- **Task instructions**
Check every line of the entries below for the word "being", then give only the number of lines that have it.

*** Material for this task

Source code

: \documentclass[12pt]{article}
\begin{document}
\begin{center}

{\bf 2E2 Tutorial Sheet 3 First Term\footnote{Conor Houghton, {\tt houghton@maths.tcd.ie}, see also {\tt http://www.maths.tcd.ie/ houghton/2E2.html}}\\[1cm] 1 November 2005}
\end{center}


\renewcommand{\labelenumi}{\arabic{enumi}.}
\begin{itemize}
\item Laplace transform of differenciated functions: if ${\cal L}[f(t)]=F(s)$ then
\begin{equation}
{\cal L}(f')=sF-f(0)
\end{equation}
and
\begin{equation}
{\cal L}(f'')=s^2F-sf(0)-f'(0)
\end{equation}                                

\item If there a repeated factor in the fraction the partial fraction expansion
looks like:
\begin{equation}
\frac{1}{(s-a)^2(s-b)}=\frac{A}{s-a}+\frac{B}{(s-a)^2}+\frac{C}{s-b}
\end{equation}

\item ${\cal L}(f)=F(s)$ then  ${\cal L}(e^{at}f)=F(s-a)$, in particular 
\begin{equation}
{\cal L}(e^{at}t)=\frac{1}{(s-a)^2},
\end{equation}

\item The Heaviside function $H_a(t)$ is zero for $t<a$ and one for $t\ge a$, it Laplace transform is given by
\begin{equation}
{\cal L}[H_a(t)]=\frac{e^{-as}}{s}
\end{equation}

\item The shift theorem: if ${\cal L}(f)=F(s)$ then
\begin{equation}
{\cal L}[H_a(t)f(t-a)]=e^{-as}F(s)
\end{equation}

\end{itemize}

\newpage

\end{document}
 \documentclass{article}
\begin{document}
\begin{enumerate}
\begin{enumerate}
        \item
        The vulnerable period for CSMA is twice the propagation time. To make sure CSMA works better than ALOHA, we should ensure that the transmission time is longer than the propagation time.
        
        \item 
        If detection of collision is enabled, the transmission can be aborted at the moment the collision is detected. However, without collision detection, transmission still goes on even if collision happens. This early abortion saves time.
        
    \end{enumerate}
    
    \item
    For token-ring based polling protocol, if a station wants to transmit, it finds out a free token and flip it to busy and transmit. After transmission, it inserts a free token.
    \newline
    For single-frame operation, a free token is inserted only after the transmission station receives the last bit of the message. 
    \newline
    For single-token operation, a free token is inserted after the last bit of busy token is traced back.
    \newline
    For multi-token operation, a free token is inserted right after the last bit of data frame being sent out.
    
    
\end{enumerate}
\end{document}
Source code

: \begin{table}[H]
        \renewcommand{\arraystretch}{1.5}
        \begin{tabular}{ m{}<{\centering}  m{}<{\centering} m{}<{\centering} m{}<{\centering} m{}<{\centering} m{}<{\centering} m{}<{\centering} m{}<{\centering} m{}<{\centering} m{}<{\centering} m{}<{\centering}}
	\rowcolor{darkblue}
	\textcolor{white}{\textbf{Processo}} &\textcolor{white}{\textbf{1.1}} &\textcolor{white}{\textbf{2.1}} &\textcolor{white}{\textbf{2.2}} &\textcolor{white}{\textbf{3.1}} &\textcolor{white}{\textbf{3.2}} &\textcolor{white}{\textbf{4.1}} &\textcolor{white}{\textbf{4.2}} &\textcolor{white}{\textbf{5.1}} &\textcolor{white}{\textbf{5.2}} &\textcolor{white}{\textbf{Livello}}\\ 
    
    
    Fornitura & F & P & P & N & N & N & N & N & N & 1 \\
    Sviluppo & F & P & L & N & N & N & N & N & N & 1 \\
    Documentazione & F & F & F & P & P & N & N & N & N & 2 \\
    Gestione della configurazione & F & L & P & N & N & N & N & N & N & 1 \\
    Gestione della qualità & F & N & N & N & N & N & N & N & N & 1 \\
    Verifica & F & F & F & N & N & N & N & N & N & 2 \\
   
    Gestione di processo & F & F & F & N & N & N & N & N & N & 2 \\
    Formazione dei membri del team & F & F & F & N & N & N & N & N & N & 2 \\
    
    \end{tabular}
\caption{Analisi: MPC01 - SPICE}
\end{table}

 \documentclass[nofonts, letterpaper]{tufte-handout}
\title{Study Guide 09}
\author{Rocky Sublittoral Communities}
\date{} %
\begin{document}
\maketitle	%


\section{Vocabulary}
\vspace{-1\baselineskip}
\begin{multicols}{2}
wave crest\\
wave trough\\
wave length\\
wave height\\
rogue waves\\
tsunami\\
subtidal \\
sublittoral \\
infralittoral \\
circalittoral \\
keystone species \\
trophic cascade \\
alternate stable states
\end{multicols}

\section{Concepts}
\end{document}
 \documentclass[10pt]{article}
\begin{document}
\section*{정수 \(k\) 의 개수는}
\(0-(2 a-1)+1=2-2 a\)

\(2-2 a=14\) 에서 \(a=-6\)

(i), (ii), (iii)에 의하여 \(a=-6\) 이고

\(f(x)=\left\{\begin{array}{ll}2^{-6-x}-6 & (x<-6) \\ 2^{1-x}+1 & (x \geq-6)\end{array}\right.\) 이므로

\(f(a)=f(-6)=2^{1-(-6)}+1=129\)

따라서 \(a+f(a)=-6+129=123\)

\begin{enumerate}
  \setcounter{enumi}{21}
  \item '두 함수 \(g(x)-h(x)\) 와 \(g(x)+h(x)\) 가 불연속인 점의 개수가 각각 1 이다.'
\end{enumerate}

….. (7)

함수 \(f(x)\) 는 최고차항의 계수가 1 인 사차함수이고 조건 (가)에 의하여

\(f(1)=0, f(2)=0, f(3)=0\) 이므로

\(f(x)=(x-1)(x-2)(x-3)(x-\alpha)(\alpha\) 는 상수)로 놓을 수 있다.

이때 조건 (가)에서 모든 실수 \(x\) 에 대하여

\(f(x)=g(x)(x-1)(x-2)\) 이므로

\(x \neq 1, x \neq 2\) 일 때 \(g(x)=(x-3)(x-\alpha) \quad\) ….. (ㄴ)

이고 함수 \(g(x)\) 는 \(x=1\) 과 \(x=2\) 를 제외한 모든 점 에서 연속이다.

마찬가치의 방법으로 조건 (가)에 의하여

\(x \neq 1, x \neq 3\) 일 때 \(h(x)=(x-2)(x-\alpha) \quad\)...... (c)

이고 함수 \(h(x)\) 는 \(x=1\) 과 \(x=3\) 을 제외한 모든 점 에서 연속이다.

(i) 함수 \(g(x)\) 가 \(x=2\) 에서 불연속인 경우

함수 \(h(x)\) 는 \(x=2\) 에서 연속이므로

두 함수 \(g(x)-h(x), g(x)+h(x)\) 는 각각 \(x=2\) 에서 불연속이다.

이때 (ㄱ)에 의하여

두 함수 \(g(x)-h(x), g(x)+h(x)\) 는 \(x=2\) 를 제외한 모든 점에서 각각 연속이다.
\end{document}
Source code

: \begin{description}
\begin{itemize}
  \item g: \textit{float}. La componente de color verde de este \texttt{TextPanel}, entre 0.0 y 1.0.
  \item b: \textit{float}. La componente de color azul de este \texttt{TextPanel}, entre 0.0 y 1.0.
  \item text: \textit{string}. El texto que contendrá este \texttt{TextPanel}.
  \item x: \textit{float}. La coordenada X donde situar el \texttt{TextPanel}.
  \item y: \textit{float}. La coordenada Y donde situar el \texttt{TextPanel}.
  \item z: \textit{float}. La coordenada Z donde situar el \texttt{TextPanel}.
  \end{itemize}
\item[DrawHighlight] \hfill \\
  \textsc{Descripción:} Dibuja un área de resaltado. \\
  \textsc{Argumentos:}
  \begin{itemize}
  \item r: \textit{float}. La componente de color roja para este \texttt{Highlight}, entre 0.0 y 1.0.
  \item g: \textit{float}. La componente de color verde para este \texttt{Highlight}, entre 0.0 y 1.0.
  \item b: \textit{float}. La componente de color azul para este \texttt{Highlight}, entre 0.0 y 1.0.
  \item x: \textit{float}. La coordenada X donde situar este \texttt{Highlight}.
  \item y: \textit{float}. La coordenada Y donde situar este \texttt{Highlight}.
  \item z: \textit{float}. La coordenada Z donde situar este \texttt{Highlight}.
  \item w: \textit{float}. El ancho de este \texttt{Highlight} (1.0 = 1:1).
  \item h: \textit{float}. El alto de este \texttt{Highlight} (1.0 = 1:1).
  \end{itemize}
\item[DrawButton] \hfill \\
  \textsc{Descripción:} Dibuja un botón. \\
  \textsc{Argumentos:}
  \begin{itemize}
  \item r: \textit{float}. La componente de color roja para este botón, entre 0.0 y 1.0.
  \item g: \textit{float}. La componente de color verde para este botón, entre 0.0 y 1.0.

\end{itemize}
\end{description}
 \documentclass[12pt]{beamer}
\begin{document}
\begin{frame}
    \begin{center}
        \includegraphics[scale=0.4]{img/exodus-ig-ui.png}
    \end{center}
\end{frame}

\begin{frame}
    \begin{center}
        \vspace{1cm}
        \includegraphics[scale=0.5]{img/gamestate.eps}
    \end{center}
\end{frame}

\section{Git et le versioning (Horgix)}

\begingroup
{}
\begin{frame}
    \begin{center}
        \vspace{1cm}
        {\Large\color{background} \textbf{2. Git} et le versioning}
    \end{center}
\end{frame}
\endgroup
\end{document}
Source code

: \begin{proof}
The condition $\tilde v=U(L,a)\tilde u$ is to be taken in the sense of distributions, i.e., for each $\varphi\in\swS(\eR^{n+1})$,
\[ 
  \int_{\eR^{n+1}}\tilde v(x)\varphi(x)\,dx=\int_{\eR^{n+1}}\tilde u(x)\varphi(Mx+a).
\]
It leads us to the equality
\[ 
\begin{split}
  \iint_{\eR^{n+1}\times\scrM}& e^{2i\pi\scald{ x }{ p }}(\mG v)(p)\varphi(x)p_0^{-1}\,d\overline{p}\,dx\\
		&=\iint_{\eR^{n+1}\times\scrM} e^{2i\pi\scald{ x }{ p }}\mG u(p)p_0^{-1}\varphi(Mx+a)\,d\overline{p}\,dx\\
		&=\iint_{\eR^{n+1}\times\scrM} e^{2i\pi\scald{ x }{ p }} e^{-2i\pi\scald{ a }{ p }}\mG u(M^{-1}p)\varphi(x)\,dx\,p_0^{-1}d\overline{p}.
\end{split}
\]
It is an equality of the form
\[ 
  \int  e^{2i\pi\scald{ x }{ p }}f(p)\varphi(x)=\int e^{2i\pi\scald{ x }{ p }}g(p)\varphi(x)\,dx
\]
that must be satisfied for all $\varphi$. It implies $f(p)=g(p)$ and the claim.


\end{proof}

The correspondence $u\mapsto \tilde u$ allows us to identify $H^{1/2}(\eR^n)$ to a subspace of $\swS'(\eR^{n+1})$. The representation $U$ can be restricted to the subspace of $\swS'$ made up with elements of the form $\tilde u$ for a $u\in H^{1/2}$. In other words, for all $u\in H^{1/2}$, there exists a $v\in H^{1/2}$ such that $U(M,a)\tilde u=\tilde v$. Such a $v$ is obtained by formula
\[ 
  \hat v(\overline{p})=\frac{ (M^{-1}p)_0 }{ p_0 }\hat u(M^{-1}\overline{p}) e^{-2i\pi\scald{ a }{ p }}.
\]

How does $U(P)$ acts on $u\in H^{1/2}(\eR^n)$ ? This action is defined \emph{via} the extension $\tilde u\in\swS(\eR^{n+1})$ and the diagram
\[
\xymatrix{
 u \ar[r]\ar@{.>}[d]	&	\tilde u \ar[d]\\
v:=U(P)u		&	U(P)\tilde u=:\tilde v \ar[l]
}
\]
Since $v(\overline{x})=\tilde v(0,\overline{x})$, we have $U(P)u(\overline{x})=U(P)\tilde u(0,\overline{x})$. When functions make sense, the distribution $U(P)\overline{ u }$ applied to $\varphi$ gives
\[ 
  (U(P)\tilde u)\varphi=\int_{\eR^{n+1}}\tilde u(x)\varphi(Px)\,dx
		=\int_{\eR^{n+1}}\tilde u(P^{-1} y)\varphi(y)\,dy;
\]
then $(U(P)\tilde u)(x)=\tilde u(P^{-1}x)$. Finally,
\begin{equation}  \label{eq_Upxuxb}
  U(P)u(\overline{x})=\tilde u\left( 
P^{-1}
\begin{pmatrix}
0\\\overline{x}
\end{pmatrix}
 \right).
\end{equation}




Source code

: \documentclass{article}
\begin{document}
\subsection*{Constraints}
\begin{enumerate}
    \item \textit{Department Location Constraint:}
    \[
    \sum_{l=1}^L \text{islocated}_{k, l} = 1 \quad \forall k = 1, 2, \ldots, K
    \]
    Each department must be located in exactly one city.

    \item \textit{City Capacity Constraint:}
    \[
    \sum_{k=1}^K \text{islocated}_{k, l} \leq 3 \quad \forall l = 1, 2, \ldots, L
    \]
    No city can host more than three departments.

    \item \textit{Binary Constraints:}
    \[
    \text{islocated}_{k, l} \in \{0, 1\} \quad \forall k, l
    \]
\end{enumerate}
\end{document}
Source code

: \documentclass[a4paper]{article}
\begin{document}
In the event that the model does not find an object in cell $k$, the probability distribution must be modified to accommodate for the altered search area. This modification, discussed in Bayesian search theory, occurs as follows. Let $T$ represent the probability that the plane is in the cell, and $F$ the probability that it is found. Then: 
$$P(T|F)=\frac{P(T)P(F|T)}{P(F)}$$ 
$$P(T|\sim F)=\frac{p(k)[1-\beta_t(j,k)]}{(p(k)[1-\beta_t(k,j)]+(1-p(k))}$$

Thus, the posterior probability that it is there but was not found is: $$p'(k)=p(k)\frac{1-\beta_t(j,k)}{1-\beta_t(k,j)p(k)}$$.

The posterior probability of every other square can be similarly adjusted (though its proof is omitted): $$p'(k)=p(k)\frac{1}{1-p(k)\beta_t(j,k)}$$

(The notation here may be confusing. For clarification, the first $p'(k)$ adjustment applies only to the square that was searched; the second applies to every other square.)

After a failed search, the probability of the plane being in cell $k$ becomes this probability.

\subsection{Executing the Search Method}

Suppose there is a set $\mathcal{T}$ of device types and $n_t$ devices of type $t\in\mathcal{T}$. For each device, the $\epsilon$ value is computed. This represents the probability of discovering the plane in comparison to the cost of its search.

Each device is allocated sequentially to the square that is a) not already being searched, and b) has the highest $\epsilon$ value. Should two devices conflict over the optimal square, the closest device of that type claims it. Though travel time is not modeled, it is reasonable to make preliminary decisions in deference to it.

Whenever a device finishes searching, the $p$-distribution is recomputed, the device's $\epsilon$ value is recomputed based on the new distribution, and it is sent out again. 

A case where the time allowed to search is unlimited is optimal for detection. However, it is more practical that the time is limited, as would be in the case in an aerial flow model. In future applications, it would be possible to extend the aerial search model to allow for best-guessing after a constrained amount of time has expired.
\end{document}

******

- **Task solution**
3